Ahora bien, ¿por qué insisto en relacionar esta novela con el fantástico, si no pertenece a ese género de forma clara? Pues por su protagonista. Cristóbal está loco, es un caso tan extremo de narrador poco fiable que incluso relata acontecimientos que no puede conocer. Por tanto, todo lo que cuenta puede ser mentira, o parte mentira y parte verdad, o totalmente cierto; y es en esa indefinición donde brota la posibilidad de lo fantástico. De hecho, en gran medida la trama de la novela se centra en una pregunta: ¿Cristóbal puede mover las nubes o no? El autor, inteligentemente, no nos da la respuesta, así que es a nosotros, a los lectores, a quienes nos corresponde decidir a qué género pertenece el relato.
Aunque en el fondo ¿qué importa? El ladrón de nubes es como uno de esos espejos de feria que reflejan una imagen deformada de la realidad. La España de los 50 que muestra el texto es una versión alterada de lo que de verdad fue, pero sin embargo resulta más fiel a la esencia de esa verdad que cualquier retrato hiperrealista. En la presentación del libro, le escuché decir a Leoncio López, su autor, que Cristóbal, el protagonista y narrador de la historia, es un monstruo. Entiendo en qué sentido lo decía (un monstruo como los freaks de Browning), pero no estoy de acuerdo con él; por el contrario, creo que Cristóbal, pese a su más que probable condición de asesino, es un ser absolutamente inocente, un ángel que quizá en algún momento pudo haber sido un ángel vengador.
Y es ahí, en el contraste entre la ingenua inocencia de Cristóbal y la abyecta maldad representada por el inspector Peralta y el Mago Dedos Largos, donde surge el retrato impresionista de una España pobre e ignorante dominada por un mal latente que, como el ogro de los cuentos, en cualquier momento podía despertar.
Pero esta novela es mucho más que eso. El ladrón de nubes es un canto a la inocencia y a la alegría de vivir; es poesía, a veces naíf, a veces cruel; es humor, es aventura, es fantasía y, sobre todo, es uno de los debuts literarios más originales y prometedores de los últimos tiempos.
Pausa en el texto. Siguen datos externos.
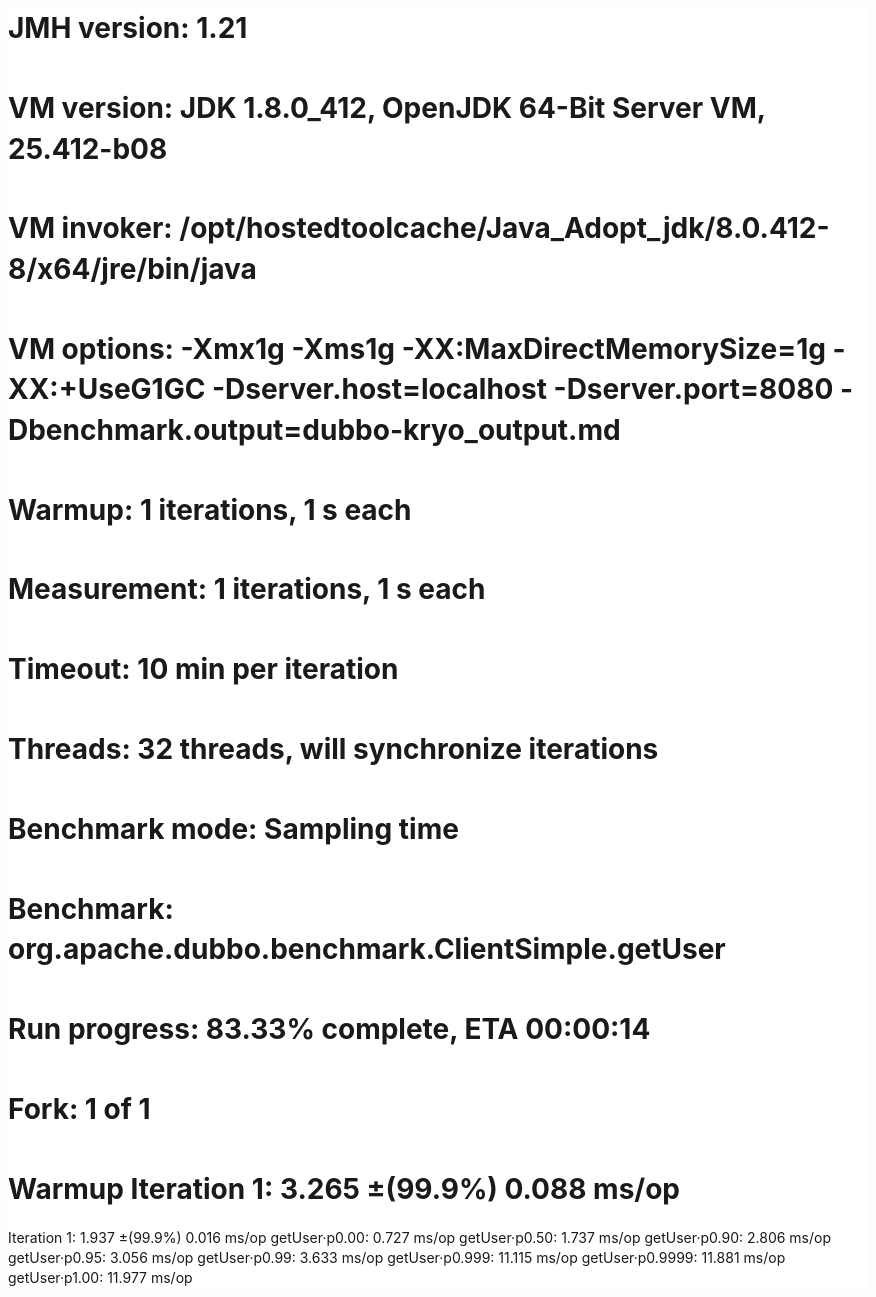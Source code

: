 
# JMH version: 1.21
# VM version: JDK 1.8.0_412, OpenJDK 64-Bit Server VM, 25.412-b08
# VM invoker: /opt/hostedtoolcache/Java_Adopt_jdk/8.0.412-8/x64/jre/bin/java
# VM options: -Xmx1g -Xms1g -XX:MaxDirectMemorySize=1g -XX:+UseG1GC -Dserver.host=localhost -Dserver.port=8080 -Dbenchmark.output=dubbo-kryo_output.md
# Warmup: 1 iterations, 1 s each
# Measurement: 1 iterations, 1 s each
# Timeout: 10 min per iteration
# Threads: 32 threads, will synchronize iterations
# Benchmark mode: Sampling time
# Benchmark: org.apache.dubbo.benchmark.ClientSimple.getUser

# Run progress: 83.33% complete, ETA 00:00:14
# Fork: 1 of 1
# Warmup Iteration   1: 3.265 ±(99.9%) 0.088 ms/op
Iteration   1: 1.937 ±(99.9%) 0.016 ms/op
                 getUser·p0.00:   0.727 ms/op
                 getUser·p0.50:   1.737 ms/op
                 getUser·p0.90:   2.806 ms/op
                 getUser·p0.95:   3.056 ms/op
                 getUser·p0.99:   3.633 ms/op
                 getUser·p0.999:  11.115 ms/op
                 getUser·p0.9999: 11.881 ms/op
                 getUser·p1.00:   11.977 ms/op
Leoncio López: «Hay cierto tipo de locura que tiene un poder redentor»


Leoncio López, ingeniero aeronáutico por formación y creativo publicitario de profesión, es también uno de nuestros mejores escritores de relatos cortos, como demostró al ganar la edición de 2003 del prestigioso certamen La Hucha de Oro con su magnífico cuento La cita. Ahora, el autor ha debutado en las distancias largas con El ladrón de nubes, novela con la que ha triunfado en la novena edición del Premio Onuba. En esta entrevista, Leoncio López nos habla, entre otras cosas, sobre la fantasía y la realidad, la locura y la cordura, y sobre el olvidado arte de mover las nubes con la mente.

Con El ladrón de nubes usted ha ganado la novena edición del Premio Onuba de Novela y antes obtuvo diversos galardones de relato corto, entre ellos la prestigiosa Hucha de Oro. ¿Qué importancia han tenido los premios literarios en su carrera?
Creo que deberían haber tenido bastante más de la que realmente han tenido. Un premio es algo muy importante, y más el que menciona de la Hucha de Oro, pero cuando lo gané yo tenía demasiado trabajo, y no pude aprovechar una oportunidad tan buena para continuar con mi vocación de escritor. Acababa de montar mi propia agencia de publicidad y esa tarea me tenía ocupado todo el tiempo del que disponía.